É de se supor que os índios brasileiros tinham, sem querer ofender ou criar qualquer preconceito contra os nossos irmãos indígenas, um pênis médio. Ou pelo menos menores do que desejariam as índias. Só isto explica o hábito de fazer crescer o membro do parceiro com um dolorido processo: "costumam por nele o pêlo de um bicho tão peçonhento que lho faz logo inchar, com o que se lhe faz o seu cano tão disforme de grosso que os não podem as mulheres os esperar sem sofrer".
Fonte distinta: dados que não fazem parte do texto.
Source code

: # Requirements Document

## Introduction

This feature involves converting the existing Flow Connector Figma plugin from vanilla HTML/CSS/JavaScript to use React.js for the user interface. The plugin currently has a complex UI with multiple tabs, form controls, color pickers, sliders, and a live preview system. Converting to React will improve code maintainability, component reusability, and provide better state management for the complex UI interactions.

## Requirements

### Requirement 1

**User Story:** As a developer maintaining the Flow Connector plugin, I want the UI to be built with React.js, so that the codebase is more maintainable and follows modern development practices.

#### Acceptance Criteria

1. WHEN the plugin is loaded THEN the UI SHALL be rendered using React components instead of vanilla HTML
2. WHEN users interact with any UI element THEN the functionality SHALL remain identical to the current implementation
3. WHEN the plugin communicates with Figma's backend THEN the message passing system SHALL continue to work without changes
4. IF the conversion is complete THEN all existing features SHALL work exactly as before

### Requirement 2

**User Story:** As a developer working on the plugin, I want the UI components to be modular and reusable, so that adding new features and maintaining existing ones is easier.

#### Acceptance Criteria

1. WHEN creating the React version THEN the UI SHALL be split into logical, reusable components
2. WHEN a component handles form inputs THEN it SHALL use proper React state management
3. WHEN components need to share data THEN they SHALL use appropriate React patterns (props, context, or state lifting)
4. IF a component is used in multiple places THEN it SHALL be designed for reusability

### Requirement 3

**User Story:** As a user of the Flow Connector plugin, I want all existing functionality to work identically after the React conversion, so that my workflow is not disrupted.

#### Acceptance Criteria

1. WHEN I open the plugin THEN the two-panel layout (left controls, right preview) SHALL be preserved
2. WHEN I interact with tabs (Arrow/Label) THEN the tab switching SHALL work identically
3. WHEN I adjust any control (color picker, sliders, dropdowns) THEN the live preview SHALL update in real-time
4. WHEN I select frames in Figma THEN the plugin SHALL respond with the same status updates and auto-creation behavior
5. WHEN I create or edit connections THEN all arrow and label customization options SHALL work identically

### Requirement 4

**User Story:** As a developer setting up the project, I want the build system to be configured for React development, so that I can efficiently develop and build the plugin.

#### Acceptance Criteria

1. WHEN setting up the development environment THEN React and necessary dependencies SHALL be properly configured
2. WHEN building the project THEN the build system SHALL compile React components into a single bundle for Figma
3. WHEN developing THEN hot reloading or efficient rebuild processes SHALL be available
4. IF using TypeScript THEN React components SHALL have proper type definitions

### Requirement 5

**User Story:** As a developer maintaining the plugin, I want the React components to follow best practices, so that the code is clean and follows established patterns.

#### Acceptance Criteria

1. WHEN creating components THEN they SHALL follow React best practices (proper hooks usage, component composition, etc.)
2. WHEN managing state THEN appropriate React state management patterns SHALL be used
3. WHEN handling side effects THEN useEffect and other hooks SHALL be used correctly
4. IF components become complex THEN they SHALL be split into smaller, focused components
Não havia pecado da carne que não cometessem. "As velhas granjeavam os meninos ensinando-lhes o que não sabiam". Não discriminavam o homossexual, a quem chamavam, muito propriamente, de "tivira".
Viviam pois os tapuias neste paraíso terreal quando os invasores chegaram. Destruíram tudo que viram, numa guerra feroz que quase os dizimou. Ali começava uma história de genocídio que duraria 500 anos. A descrição feita pelo Marquês De Wavrin de um destes confrontos dá uma idéia do que uma civilização "mais avançada" é capaz de fazer:
"tendo capturado uma índia, um dos homens agarrou-a e, prendendo-lhe a cabeça entre as pernas, segurou-a pela cintura para imobilizá-la nesta posição, ela de joelhos, inclinada para a frente. Assim o chefe do grupo a violentou primeiro, seguido de todos os homens, que deviam ser uns duzentos. Cada dia este suplício se renovava, e isto depois de a mulher ter ido colher lenha para todas as fogueiras. Compreendendo que era inútil tentar resistir, no terceiro dia, assim que percebeu que iam agarrá-la, ela própria assumiu a postura, a qual se sujeitou todas as vezes que alguém manifestava o desejo de possuí-la. Mas, no quarto dia de sua captura, os homens a jogaram de costas no chão, abriram-lhe as pernas e depilaram-na totalmente, todo o corpo, apesar dos gritos e gemidos que a dor lhe arrancava".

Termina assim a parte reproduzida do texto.